3. The method of claim 1, wherein:

said at least one set of alarms includes a plurality of sets of alarms, each set of alarms corresponding to a cluster having been generated prior to the implementation of the method from a superset of alarms emitted in at least part of the communication network during a determined duration, and each cluster being associated with an alarm corresponding to an event in the communication network at an origin of the emission of the alarms of said cluster, and

the classification result corresponds to an indication of validity or absence of validity of said cluster, which is determined by the implementation of the classification phase for each cluster, the absence of validity being defined by a presence in said cluster of at least one intruder alarm, and/or an absence in said cluster of at least one expected alarm.

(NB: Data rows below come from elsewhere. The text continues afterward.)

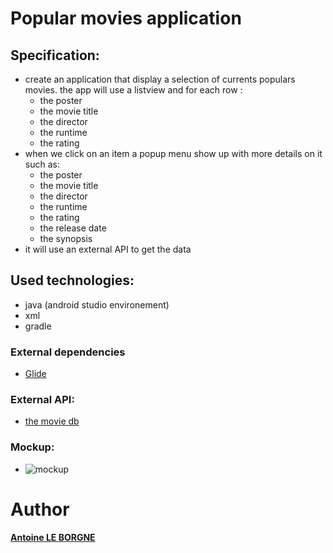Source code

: # Popular movies application

## Specification: 
- create an application that display a selection of currents populars movies.
  the app will use a listview and for each row :
    - the poster
    - the movie title
    - the director
    - the runtime
    - the rating
- when we click on an item a popup menu show up
  with more details on it such as:
    - the poster
    - the movie title
    - the director
    - the runtime
    - the rating
    - the release date
    - the synopsis
- it will use an external API to get the data
 ## Used technologies:
  - java (android studio environement)
  - xml 
  - gradle
 ### External dependencies
  - [Glide]()
 ### External API:
  - [the movie db](https://www.themoviedb.org/documentation/api)
  
 ### Mockup:
  - ![mockup](https://github.com/LeBorgneAntoine/movies-popular/blob/master/Mockup.png)
# Author
  #### [Antoine LE BORGNE](https://github.com/LeBorgneAntoine)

4. The method of claim 3, wherein said indication of validity or absence of validity of said cluster is a binary classification result.

5. The method of claim 3, wherein the determination of the classification result includes an identification of at least one intruder alarm in said cluster.

6. The method of claim 5, said method further including, in response to detection of at least one intruder alarm in each among a plurality of clusters, a correction phase comprising steps of:

updating the invalid clusters by replacing, in each invalid cluster, at least one intruder alarm identified in said invalid cluster with at least one other intruder alarm identified in another invalid cluster, and

executing, by the AI model, the classification phase for each of the updated clusters,

said correction phase being iterated until a stopping criterion is satisfied.

7. The method of claim 3, wherein the AI model was trained using a masked language learning technique.

8. The method of claim 1, wherein:

said at least one set of alarms consists of a single set of alarms corresponding to alarms emitted in at least part of the communication network for a determined duration, said at least one output data of the transformer-encoder includes, for each first vector representation, a second contextualized vector representation, and

the AI model has been trained using a contrastive learning technique so that the classification result includes, for each second vector representation, a third vector representation, said third vector representations being representative of a similarity of the alarms of said single set of alarms.

9. The method of claim 8, said method further including a step of grouping the alarms of said single set of alarms into clusters from said third vector representations.

10. The method of claim 6, said method further including:

once the correction phase is completed and for each updated cluster, a step of determining an alarm belonging to said cluster and corresponding to an event in the communication network at the origin of the emission of the other alarms of said cluster.

11. The method of claim 7, wherein the AI model was trained using a masked language learning technique, said method further including:

once the correction phase is completed and for each updated cluster, a step of determining an alarm belonging to said cluster and corresponding to an event in the communication network at the origin of the emission of the other alarms of said cluster.

12. The method of claim 9, said method further including:

once the grouping step is completed and for each cluster, a step of determining an alarm corresponding to an event in the communication network at the origin of the emission of the alarms of said cluster.

13. The method of claim 1, wherein the communication network is an optical communication network or a CAN-type network deployed in a transport vehicle.

14. A non-transitory computer readable storage medium having stored thereon instructions which, when executed by a processor, cause the processor to implement the processing method of claim 1.

15. A device for processing at least one set of alarm messages emitted in a communication network, the device comprising a processor and a memory, each alarm message including at least one information characteristic of the alarm associated with said alarm message, said processing device configured to implement the processing method of claim 1.